Reforma tributária parece, em
certos momentos, um desaguadouro para o qual convergem demandas por simplificação tributária, conflitos intrafederativos,
propostas de transposição de soluções adotadas em outros países,
reclamos por uma mais efetiva
justiça distributiva, exercícios de
experimentalismo tributário, indignações pela assimetria entre o
pagamento de impostos e a realização do gasto público, queixas
contra o tamanho da carga tributária, dissimuladas tentativas de
facilitar a evasão e a elisão fiscais,
propósitos sinceros de corrigir
desigualdades regionais, de estimular as exportações, de robustecer a competitividade da economia nacional etc. etc. etc. Nesse
contexto, com raras e honrosas
exceções, abundam proposições
conflituosas, pouco ou mal elaboradas, sem nenhum compromisso com o indispensável realismo
fiscal e amparadas tão-somente
em exercícios abstratos que passam ao largo de simulações com
dados efetivos.
Ficções fiscais
É verdade que só recentemente
se tornaram disponíveis informações tributárias confiáveis, seja
porque o processo de inflação
crônica que precedeu a adoção do
Plano Real convertia em ficções
numéricas as escassas estatísticas
tributárias, seja porque as declarações de impostos (mormente os
federais) eram pouco informativas e processadas em ritmo extremamente lento. Essa circunstância representava uma extraordinária restrição à realização de pesquisas e à elaboração de propostas na área tributária.

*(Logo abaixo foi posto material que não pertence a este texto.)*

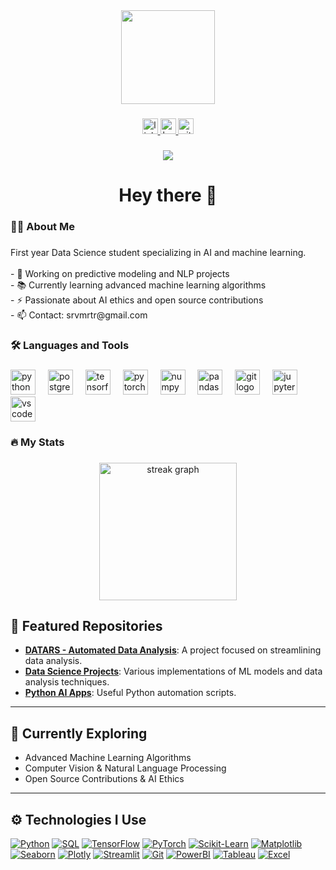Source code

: <div align="center">
  <img height="150" src="https://media.giphy.com/media/M9gbBd9nbDrOTu1Mqx/giphy.gif"  />
</div>

###

<div align="center">
  <a href="https://www.linkedin.com/in/sarvamm/">
    <img src="https://img.shields.io/static/v1?message=LinkedIn&logo=linkedin&label=&color=0077B5&logoColor=white&labelColor=&style=for-the-badge" height="25" alt="linkedin logo"  />
  </a>
  <a href="https://buymeacoffee.com/astrayn">
    <img src="https://img.shields.io/static/v1?message=Buy+Me+A+Coffee&logo=buymeacoffee&label=&color=FFDD00&logoColor=black&labelColor=&style=for-the-badge" height="25" alt="buymeacoffee logo"  />
  </a>
  <a href="https://github.com/sarvamm">
    <img src="https://img.shields.io/static/v1?message=GitHub&logo=github&label=&color=100000&logoColor=white&labelColor=&style=for-the-badge" height="25" alt="github logo"  />
  </a>
</div>

###

<div align="center">
  <img src="https://visitor-badge.laobi.icu/badge?page_id=sarvamm.sarvamm&"  />
</div>

###

<h1 align="center">Hey there 👋</h1>

###

<h3 align="left">👩‍💻 About Me</h3>

###

<p align="left">
First year Data Science student specializing in AI and machine learning.<br><br>
- 🔭 Working on predictive modeling and NLP projects<br>
- 📚 Currently learning advanced machine learning algorithms<br>
- ⚡ Passionate about AI ethics and open source contributions<br>
- 📫 Contact: srvmrtr@gmail.com
</p>

###

<h3 align="left">🛠 Languages and Tools</h3>

###

<div align="left">
  <img src="https://cdn.jsdelivr.net/gh/devicons/devicon/icons/python/python-original.svg" height="40" alt="python logo"  />
  <img width="12" />
  <img src="https://cdn.jsdelivr.net/gh/devicons/devicon/icons/postgresql/postgresql-original.svg" height="40" alt="postgresql logo"  />
  <img width="12" />
  <img src="https://cdn.jsdelivr.net/gh/devicons/devicon/icons/tensorflow/tensorflow-original.svg" height="40" alt="tensorflow logo"  />
  <img width="12" />
  <img src="https://cdn.jsdelivr.net/gh/devicons/devicon/icons/pytorch/pytorch-original.svg" height="40" alt="pytorch logo"  />
  <img width="12" />
  <img src="https://cdn.jsdelivr.net/gh/devicons/devicon/icons/numpy/numpy-original.svg" height="40" alt="numpy logo"  />
  <img width="12" />
  <img src="https://cdn.jsdelivr.net/gh/devicons/devicon/icons/pandas/pandas-original.svg" height="40" alt="pandas logo"  />
  <img width="12" />
  <img src="https://cdn.jsdelivr.net/gh/devicons/devicon/icons/git/git-original.svg" height="40" alt="git logo"  />
  <img width="12" />
  <img src="https://cdn.jsdelivr.net/gh/devicons/devicon/icons/jupyter/jupyter-original.svg" height="40" alt="jupyter logo"  />
  <img width="12" />
  <img src="https://cdn.jsdelivr.net/gh/devicons/devicon/icons/vscode/vscode-original.svg" height="40" alt="vscode logo"  />
</div>

###

<h3 align="left">🔥 My Stats</h3>

###

<div align="center">
  <img src="https://streak-stats.demolab.com?user=sarvamm&locale=en&mode=daily&theme=dark&hide_border=false&border_radius=5&order=3" height="220" alt="streak graph"  />
</div>

###

## 📌 Featured Repositories

- **[DATARS - Automated Data Analysis](https://github.com/Sarvamm/DATARS---Automated-Data-Analysis)**: A project focused on streamlining data analysis.  
- **[Data Science Projects](https://github.com/Sarvamm/Data-Science-Projects)**: Various implementations of ML models and data analysis techniques.  
- **[Python AI Apps](https://github.com/Sarvamm/Python-AI-Apps)**: Useful Python automation scripts.  

---

## 🚀 Currently Exploring
- Advanced Machine Learning Algorithms  
- Computer Vision & Natural Language Processing  
- Open Source Contributions & AI Ethics  

---

## ⚙️ Technologies I Use

[![Python](https://img.shields.io/pypi/pyversions/pandas.svg)](https://www.python.org/)
[![SQL](https://img.shields.io/badge/SQL-4479A1?style=flat&logo=postgresql&logoColor=white)](https://www.postgresql.org/)
[![TensorFlow](https://img.shields.io/pypi/v/tensorflow.svg?label=TensorFlow)](https://www.tensorflow.org/)
[![PyTorch](https://img.shields.io/pypi/v/torch.svg?label=PyTorch)](https://pytorch.org/)
[![Scikit-Learn](https://img.shields.io/pypi/v/scikit-learn.svg?label=Scikit-Learn)](https://scikit-learn.org/)
[![Matplotlib](https://img.shields.io/pypi/v/matplotlib.svg?label=Matplotlib)](https://matplotlib.org/)
[![Seaborn](https://img.shields.io/pypi/v/seaborn.svg?label=Seaborn)](https://seaborn.pydata.org/)
[![Plotly](https://img.shields.io/pypi/v/plotly.svg?label=Plotly)](https://plotly.com/)
[![Streamlit](https://img.shields.io/pypi/v/streamlit.svg?label=Streamlit)](https://streamlit.io/)
[![Git](https://img.shields.io/badge/Git-F05032?style=flat&logo=git&logoColor=white)](https://git-scm.com/)
[![PowerBI](https://img.shields.io/badge/PowerBI-F2C811?style=flat&logo=power-bi&logoColor=black)](https://powerbi.microsoft.com/)
[![Tableau](https://img.shields.io/badge/Tableau-E97627?style=flat&logo=Tableau&logoColor=white)](https://www.tableau.com/)
[![Excel](https://img.shields.io/badge/Excel-217346?style=flat&logo=microsoft-excel&logoColor=white)](https://www.microsoft.com/excel)
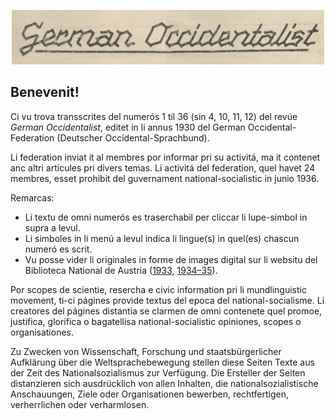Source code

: <p style="text-align: center;"><img src="img/german-occidentalist.png" alt="German Occidentalist" /></p>

## Benevenit!

Ci vu trova transscrites del numerós 1 til 36 (sin 4, 10, 11, 12) del revúe *German Occidentalist*, editet in li annus 1930 del German Occidental-Federation (Deutscher Occidental-Sprachbund).

Li federation inviat it al membres por informar pri su activitá, ma it contenet anc altri articules pri divers temas. Li activitá del federation, quel havet 24 membres, esset prohibit del guvernament national-socialistic in junio 1936.

Remarcas:

- Li textu de omni numerós es traserchabil per cliccar li lupe-simbol in supra a levul.
- Li simboles in li menú a levul indica li lingue(s) in quel(es) chascun numeró es scrit.
- Vu posse vider li originales in forme de images digital sur li websitu del Biblioteca National de Austria ([1933](https://digital.onb.ac.at/RepViewer/viewer.faces?doc=DOD_60772), [1934–35](https://digital.onb.ac.at/RepViewer/viewer.faces?doc=DOD_60773)).

<div class="warning">
Por scopes de scientie, resercha e civic information pri li mundlinguistic movement, ti-ci págines provide textus del epoca del national-socialisme. Li creatores del págines distantia se clarmen de omni contenete quel promoe, justifica, glorifica o bagatellisa national-socialistic opiniones, scopes o organisationes.

Zu Zwecken von Wissenschaft, Forschung und staatsbürgerlicher Aufklärung über die Weltsprachebewegung stellen diese Seiten Texte aus der Zeit des Nationalsozialismus zur Verfügung. Die Ersteller der Seiten distanzieren sich ausdrücklich von allen Inhalten, die nationalsozialistische Anschauungen, Ziele oder Organisationen bewerben, rechtfertigen, verherrlichen oder verharmlosen.
</div>
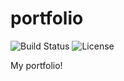 # portfolio

![Build Status](https://img.shields.io/github/workflow/status/Jadie-Wadie/portfolio/Firebase%20Deploy)
![License](https://img.shields.io/github/license/Jadie-Wadie/portfolio)

My portfolio!
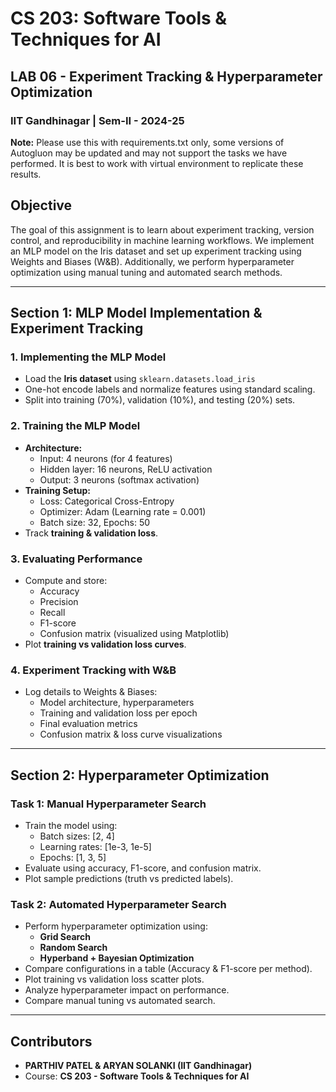 # CS 203: Software Tools & Techniques for AI

## LAB 06 - Experiment Tracking & Hyperparameter Optimization

### IIT Gandhinagar | Sem-II - 2024-25

**Note:** Please use this with requirements.txt only, some versions of Autogluon may be updated and may not support the tasks we have performed. It is best to work with virtual environment to replicate these results. 

## **Objective**

The goal of this assignment is to learn about experiment tracking, version control, and reproducibility in machine learning workflows. We implement an MLP model on the Iris dataset and set up experiment tracking using Weights and Biases (W&B). Additionally, we perform hyperparameter optimization using manual tuning and automated search methods.

---

## **Section 1: MLP Model Implementation & Experiment Tracking**

### **1. Implementing the MLP Model**

- Load the **Iris dataset** using `sklearn.datasets.load_iris`
- One-hot encode labels and normalize features using standard scaling.
- Split into training (70%), validation (10%), and testing (20%) sets.

### **2. Training the MLP Model**

- **Architecture:**
  - Input: 4 neurons (for 4 features)
  - Hidden layer: 16 neurons, ReLU activation
  - Output: 3 neurons (softmax activation)
- **Training Setup:**
  - Loss: Categorical Cross-Entropy
  - Optimizer: Adam (Learning rate = 0.001)
  - Batch size: 32, Epochs: 50
- Track **training & validation loss**.

### **3. Evaluating Performance**

- Compute and store:
  - Accuracy
  - Precision
  - Recall
  - F1-score
  - Confusion matrix (visualized using Matplotlib)
- Plot **training vs validation loss curves**.

### **4. Experiment Tracking with W&B**

- Log details to Weights & Biases:
  - Model architecture, hyperparameters
  - Training and validation loss per epoch
  - Final evaluation metrics
  - Confusion matrix & loss curve visualizations

---

## **Section 2: Hyperparameter Optimization**

### **Task 1: Manual Hyperparameter Search**

- Train the model using:
  - Batch sizes: [2, 4]
  - Learning rates: [1e-3, 1e-5]
  - Epochs: [1, 3, 5]
- Evaluate using accuracy, F1-score, and confusion matrix.
- Plot sample predictions (truth vs predicted labels).

### **Task 2: Automated Hyperparameter Search**

- Perform hyperparameter optimization using:
  - **Grid Search**
  - **Random Search**
  - **Hyperband + Bayesian Optimization**
- Compare configurations in a table (Accuracy & F1-score per method).
- Plot training vs validation loss scatter plots.
- Analyze hyperparameter impact on performance.
- Compare manual tuning vs automated search.

---

## **Contributors**

- **PARTHIV PATEL & ARYAN SOLANKI (IIT Gandhinagar)**
- Course: **CS 203 - Software Tools & Techniques for AI**

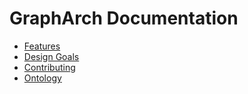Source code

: # GraphArch Documentation

- [Features](./feature/README.md)
- [Design Goals](./design-goals/README.md)
- [Contributing](./contribute/README.md)
- [Ontology](./ontology/README.md)

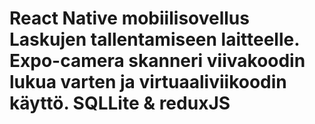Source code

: # React Native mobiilisovellus Laskujen tallentamiseen laitteelle. Expo-camera skanneri viivakoodin lukua varten ja virtuaaliviikoodin käyttö. SQLLite & reduxJS
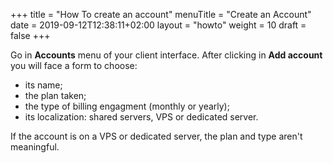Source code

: +++
title = "How To create an account"
menuTitle = "Create an Account"
date = 2019-09-12T12:38:11+02:00
layout = "howto"
weight = 10
draft = false
+++

Go in  **Accounts** menu of your client interface. After clicking in **Add account** you will face a form to choose:

- its name;
- the plan taken;
- the type of billing engagment (monthly or yearly);
- its localization: shared servers, VPS or dedicated server.

If the account is on a VPS or dedicated server, the plan and type aren't meaningful.
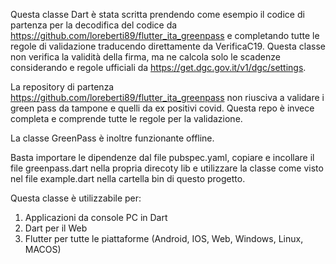 Questa classe Dart è stata scritta prendendo come esempio il codice di partenza per la decodifica del codice da https://github.com/loreberti89/flutter_ita_greenpass e completando tutte le regole di validazione traducendo direttamente da VerificaC19. Questa classe non verifica la validità della firma, ma ne calcola solo le scadenze considerando  e regole ufficiali da https://get.dgc.gov.it/v1/dgc/settings.

La repository di partenza https://github.com/loreberti89/flutter_ita_greenpass non riusciva a validare i green pass da tampone e quelli da ex positivi covid. Questa repo è invece completa e comprende tutte le regole per la validazione.

La classe GreenPass è inoltre funzionante offline.

Basta importare le dipendenze dal file pubspec.yaml, copiare e incollare il file greenpass.dart nella propria direcoty lib e utilizzare la classe come visto nel file example.dart nella cartella bin di questo progetto.

Questa classe è utilizzabile per:
1. Applicazioni da console PC in Dart
2. Dart per il Web
3. Flutter per tutte le piattaforme (Android, IOS, Web, Windows, Linux, MACOS)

Algumas questões que informam o debate tributário merecem atenção especial: o tamanho
da carga tributária, a demanda
por isonomia tributária entre
produção doméstica e importações e distorções econômicas geradas por tributos do sistema tributário brasileiro.
Crescem gastos e impostos
É inequívoco que, nos anos recentes, houve um aumento significativo na carga tributária brasileira (de algo ao redor de 24%, no
início da década passada, para
cerca de 33% em 2000). Pondere-se que parte desse aumento é atribuível à cobrança de tributos passados, com exigibilidade suspensa em virtude de ações judiciais
ou simplesmente sonegados pela
inércia da máquina arrecadadora,
à adoção de instrumentos mais
eficazes de fiscalização e à eliminação de brechas fiscais. Entretanto, essa explicação não é suficiente para esclarecer a elevação
da carga tributária. Houve, sem
lugar a dúvidas, aumento de alíquotas e alargamento das bases de
cálculo.
Resta apontar a verdadeira motivação do crescimento da carga
tributária: expansão significativa
do gasto público. A carga tributária cresce não por movimentos
autônomos de impostos, mas por
exigências decorrentes do expansionismo da despesa pública. É
simplismo focar o tema apenas
pela ótica tributária. A matéria
deve ser remetida ao domínio da
política fiscal: a uma visão integrada de arrecadação de tributos
e realização do gasto público.
Colapso fiscal
No caso específico brasileiro, as
explicações para expansão do
gasto público apontam na direção
das políticas monetária e cambial,
das políticas sociais vinculadas ao
modelo de Estado sancionado na
Constituição, das políticas públicas concorrentes associadas a um
imperfeito e contraditório desenho de federalismo fiscal etc.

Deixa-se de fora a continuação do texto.